Work request: Please copy exactly the lines from the top of the data through the line containing "Expanding on RedwoodJS", and nothing else.

Exercise materials:
-------------------------
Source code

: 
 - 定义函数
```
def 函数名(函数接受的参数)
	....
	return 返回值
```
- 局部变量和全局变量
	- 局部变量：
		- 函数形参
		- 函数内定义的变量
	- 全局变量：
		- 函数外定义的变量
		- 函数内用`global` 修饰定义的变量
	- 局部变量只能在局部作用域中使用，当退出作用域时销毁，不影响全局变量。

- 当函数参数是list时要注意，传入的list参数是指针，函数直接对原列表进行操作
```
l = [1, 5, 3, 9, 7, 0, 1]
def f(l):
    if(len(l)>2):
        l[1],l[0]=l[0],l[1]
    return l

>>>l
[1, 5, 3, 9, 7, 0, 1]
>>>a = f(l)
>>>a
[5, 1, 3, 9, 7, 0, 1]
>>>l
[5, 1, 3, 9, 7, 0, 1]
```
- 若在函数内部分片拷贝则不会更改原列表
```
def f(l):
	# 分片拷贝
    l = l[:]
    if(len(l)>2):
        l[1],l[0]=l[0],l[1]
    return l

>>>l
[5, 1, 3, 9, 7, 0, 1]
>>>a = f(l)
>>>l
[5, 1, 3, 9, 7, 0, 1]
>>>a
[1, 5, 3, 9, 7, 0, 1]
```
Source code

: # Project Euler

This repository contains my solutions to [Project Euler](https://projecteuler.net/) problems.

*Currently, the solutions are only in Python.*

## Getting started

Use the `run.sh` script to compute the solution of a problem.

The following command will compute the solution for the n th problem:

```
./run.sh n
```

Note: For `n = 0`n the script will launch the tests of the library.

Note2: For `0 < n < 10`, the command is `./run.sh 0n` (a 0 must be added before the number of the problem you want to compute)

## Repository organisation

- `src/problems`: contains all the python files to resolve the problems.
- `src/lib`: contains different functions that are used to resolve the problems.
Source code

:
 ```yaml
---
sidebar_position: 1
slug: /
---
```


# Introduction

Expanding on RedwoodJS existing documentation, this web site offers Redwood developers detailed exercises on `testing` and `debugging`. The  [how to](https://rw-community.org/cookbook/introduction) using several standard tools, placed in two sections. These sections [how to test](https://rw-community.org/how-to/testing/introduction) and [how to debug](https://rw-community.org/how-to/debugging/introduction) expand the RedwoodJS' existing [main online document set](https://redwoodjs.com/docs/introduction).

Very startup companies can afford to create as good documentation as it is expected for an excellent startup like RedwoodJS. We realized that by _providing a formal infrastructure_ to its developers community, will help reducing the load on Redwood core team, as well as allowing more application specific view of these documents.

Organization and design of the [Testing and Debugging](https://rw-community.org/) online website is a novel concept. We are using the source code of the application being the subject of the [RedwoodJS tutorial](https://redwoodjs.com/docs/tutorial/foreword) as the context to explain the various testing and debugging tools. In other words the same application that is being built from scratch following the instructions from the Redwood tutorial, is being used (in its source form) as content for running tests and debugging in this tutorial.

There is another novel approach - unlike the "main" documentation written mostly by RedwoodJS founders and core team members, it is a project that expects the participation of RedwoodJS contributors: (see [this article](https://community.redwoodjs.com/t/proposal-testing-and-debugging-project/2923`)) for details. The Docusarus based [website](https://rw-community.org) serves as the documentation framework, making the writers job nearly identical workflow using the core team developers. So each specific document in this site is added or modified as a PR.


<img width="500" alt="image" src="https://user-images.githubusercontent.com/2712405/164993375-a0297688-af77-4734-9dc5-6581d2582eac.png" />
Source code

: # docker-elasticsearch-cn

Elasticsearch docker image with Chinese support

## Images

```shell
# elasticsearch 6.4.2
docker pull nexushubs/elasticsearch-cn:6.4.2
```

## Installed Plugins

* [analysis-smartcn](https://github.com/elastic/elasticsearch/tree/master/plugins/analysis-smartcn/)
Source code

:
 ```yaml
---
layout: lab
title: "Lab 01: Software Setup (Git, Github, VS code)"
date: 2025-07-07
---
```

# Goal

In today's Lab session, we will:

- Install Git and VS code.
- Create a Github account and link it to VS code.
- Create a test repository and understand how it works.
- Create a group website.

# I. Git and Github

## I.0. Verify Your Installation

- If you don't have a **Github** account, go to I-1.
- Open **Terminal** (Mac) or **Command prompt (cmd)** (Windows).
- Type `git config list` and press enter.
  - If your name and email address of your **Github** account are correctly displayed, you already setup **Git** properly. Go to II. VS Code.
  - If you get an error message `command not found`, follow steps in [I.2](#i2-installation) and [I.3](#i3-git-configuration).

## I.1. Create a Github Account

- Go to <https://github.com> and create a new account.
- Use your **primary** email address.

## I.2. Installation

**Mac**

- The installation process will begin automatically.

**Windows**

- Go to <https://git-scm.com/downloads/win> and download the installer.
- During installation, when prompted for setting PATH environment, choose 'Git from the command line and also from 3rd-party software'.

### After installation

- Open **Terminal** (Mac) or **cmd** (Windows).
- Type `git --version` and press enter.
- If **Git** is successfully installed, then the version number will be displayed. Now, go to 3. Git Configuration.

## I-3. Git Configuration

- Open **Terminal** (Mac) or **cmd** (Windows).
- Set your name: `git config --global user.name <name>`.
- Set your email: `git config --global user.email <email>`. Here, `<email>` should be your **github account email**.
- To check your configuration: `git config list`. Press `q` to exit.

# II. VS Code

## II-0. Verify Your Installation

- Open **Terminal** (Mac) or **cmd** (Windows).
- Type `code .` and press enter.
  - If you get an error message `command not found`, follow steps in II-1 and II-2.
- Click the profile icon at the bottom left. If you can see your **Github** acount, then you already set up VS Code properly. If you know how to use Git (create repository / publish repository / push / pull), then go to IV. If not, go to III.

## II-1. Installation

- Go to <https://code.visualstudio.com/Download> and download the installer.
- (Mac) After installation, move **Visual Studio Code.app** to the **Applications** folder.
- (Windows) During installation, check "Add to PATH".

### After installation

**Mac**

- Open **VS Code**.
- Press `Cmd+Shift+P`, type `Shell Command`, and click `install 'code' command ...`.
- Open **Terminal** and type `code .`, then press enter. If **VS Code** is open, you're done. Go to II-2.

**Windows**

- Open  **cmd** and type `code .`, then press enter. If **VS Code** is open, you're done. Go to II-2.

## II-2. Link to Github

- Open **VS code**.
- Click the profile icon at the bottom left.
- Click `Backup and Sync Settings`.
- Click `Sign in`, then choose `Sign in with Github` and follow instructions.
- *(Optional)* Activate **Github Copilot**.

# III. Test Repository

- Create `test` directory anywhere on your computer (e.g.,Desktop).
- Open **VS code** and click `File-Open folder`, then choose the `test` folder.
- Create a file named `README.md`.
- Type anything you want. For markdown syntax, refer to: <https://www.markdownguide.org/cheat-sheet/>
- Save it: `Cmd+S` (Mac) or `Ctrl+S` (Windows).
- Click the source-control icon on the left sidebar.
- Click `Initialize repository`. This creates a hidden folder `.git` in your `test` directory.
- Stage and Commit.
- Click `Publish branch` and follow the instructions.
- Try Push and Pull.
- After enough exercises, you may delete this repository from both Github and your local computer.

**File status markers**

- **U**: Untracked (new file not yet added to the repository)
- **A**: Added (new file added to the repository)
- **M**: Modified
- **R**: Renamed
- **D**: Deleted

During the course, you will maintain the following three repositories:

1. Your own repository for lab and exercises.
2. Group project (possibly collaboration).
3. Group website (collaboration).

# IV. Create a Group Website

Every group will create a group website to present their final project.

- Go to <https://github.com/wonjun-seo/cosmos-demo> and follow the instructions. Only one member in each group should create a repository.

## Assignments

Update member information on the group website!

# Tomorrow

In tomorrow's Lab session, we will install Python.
-------------------------
Result for this exercise:
Source code

: 
 - 定义函数
```
def 函数名(函数接受的参数)
	....
	return 返回值
```
- 局部变量和全局变量
	- 局部变量：
		- 函数形参
		- 函数内定义的变量
	- 全局变量：
		- 函数外定义的变量
		- 函数内用`global` 修饰定义的变量
	- 局部变量只能在局部作用域中使用，当退出作用域时销毁，不影响全局变量。

- 当函数参数是list时要注意，传入的list参数是指针，函数直接对原列表进行操作
```
l = [1, 5, 3, 9, 7, 0, 1]
def f(l):
    if(len(l)>2):
        l[1],l[0]=l[0],l[1]
    return l

>>>l
[1, 5, 3, 9, 7, 0, 1]
>>>a = f(l)
>>>a
[5, 1, 3, 9, 7, 0, 1]
>>>l
[5, 1, 3, 9, 7, 0, 1]
```
- 若在函数内部分片拷贝则不会更改原列表
```
def f(l):
	# 分片拷贝
    l = l[:]
    if(len(l)>2):
        l[1],l[0]=l[0],l[1]
    return l

>>>l
[5, 1, 3, 9, 7, 0, 1]
>>>a = f(l)
>>>l
[5, 1, 3, 9, 7, 0, 1]
>>>a
[1, 5, 3, 9, 7, 0, 1]
```
Source code

: # Project Euler

This repository contains my solutions to [Project Euler](https://projecteuler.net/) problems.

*Currently, the solutions are only in Python.*

## Getting started

Use the `run.sh` script to compute the solution of a problem.

The following command will compute the solution for the n th problem:

```
./run.sh n
```

Note: For `n = 0`n the script will launch the tests of the library.

Note2: For `0 < n < 10`, the command is `./run.sh 0n` (a 0 must be added before the number of the problem you want to compute)

## Repository organisation

- `src/problems`: contains all the python files to resolve the problems.
- `src/lib`: contains different functions that are used to resolve the problems.
Source code

:
 ```yaml
---
sidebar_position: 1
slug: /
---
```


# Introduction

Expanding on RedwoodJS existing documentation, this web site offers Redwood developers detailed exercises on `testing` and `debugging`. The  [how to](https://rw-community.org/cookbook/introduction) using several standard tools, placed in two sections. These sections [how to test](https://rw-community.org/how-to/testing/introduction) and [how to debug](https://rw-community.org/how-to/debugging/introduction) expand the RedwoodJS' existing [main online document set](https://redwoodjs.com/docs/introduction).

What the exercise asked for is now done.